Here I'd like to discuss a little more about the relationship between peasants and their animals, which, any farmer will tell you, has not changed over the centuries as much as you might have expected.

Primarily, someone who owns an animal is responsible for it.  You cannot have a cow and expect it to take care of itself.  It needs to be fed, guarded from predators, kept clean, and, if it is producing milk, be milked.  You cannot "skip" the milking.



These days, dairy cattle may number in the hundreds at a farm (such as seen above), but a medieval peasant family would have no more than one cow, if that.  There would be a close personal relationship between the family and their cow, who would of course have a name.  This sounds very friendly until you realize that there would also be a close personal relationship between the family and the dung heap.

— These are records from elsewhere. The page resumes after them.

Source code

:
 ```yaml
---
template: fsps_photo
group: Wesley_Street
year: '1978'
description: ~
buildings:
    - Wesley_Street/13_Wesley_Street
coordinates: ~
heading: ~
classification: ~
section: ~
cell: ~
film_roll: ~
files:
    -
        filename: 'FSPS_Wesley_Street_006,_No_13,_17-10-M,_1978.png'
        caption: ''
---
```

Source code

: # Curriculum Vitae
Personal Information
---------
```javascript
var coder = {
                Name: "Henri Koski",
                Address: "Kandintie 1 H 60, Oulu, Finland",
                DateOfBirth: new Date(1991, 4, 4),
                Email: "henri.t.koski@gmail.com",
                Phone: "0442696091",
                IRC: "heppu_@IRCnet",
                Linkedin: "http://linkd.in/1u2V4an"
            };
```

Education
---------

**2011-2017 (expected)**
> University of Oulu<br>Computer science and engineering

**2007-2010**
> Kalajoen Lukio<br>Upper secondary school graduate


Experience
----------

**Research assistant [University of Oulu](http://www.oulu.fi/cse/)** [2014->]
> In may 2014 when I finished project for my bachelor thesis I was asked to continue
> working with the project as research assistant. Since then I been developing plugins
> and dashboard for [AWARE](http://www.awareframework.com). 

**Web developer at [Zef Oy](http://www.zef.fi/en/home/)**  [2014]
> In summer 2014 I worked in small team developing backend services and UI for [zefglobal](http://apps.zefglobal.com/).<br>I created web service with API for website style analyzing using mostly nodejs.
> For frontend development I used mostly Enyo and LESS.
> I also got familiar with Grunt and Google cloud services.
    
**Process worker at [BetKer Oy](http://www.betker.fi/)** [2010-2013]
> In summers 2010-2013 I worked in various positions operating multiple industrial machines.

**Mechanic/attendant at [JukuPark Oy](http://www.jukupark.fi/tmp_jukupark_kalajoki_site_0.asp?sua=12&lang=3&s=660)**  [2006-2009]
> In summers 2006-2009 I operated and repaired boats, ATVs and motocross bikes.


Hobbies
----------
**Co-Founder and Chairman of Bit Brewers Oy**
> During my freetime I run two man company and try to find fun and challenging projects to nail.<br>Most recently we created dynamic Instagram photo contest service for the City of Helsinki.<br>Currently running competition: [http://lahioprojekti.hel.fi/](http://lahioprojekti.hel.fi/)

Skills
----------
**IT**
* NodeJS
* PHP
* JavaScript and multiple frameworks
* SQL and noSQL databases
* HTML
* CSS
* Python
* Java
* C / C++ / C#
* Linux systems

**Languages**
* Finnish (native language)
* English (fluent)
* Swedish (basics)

You cannot house train a cow.  (Trust me on this.)  The cow's barn would normally be right against the house, to make it easier to take care of the animal and to take advantage of animal warmth in the winter.  Every day the straw on which the cow stood would have to be cleaned out and replaced; this is still the case.  Otherwise the cow's hoofs will rot.

So a nice dung heap would be a feature of the courtyard, right outside the front door.  It would just seem appropriate for the family to use the heap for their own deposits.  This sounds disgusting to us in the twenty-first century, but it was often the case in the countryside up through WW I.

One of the challenges for a family was keeping the cow or ox alive through the winter, when there was little or no grass, or it was all under snow.  Hay of course would be stored, but a cow can eat an awful lot of hay.  And without modern mowing and baling machines, cutting hay and making sure it would stay dry until needed could be quite a challenge.  (A hay shock is a way for hay to protect other hay from the rain.)  The work to grow and gather food for animals meant that the peasants had less energy to grow and gather food for themselves.  Modern cows are also fed corn, but there was no corn in the Middle Ages.  At least cows require a less high-quality diet than do horses, which is part of the reason peasants were less likely to use horses.

For the peasants, a cow's milk was a welcome addition to the diet.  Without refrigeration, however, there was no way it could be kept as fresh milk, which is why so much was made into cheese--and for that matter, medieval people were much more likely to be lactose intolerant than modern Americans, who have been drinking milk their whole lives.

Saturday, January 16, 2016

Coffee and Tea

In a textbook I was once asked to review, the author was discussing the ancient Romans (but it might as well have been medieval people):  "They did not drink coffee or tea.  They did not drink distilled spirits."  The distinct impression the book gave was that ancient Romans were a bunch of Mormons.

Now of course, as I noted in an earlier post, a lot of what we eat but medieval people did not is food from the New World:  corn, tomatoes, chocolate, potatoes.  But tea and coffee are not New World products.  They still didn't drink them in medieval Europe--any more than distilled spirits (which as the name suggests, requires distilling, not invented yet).  This is because they did not have them.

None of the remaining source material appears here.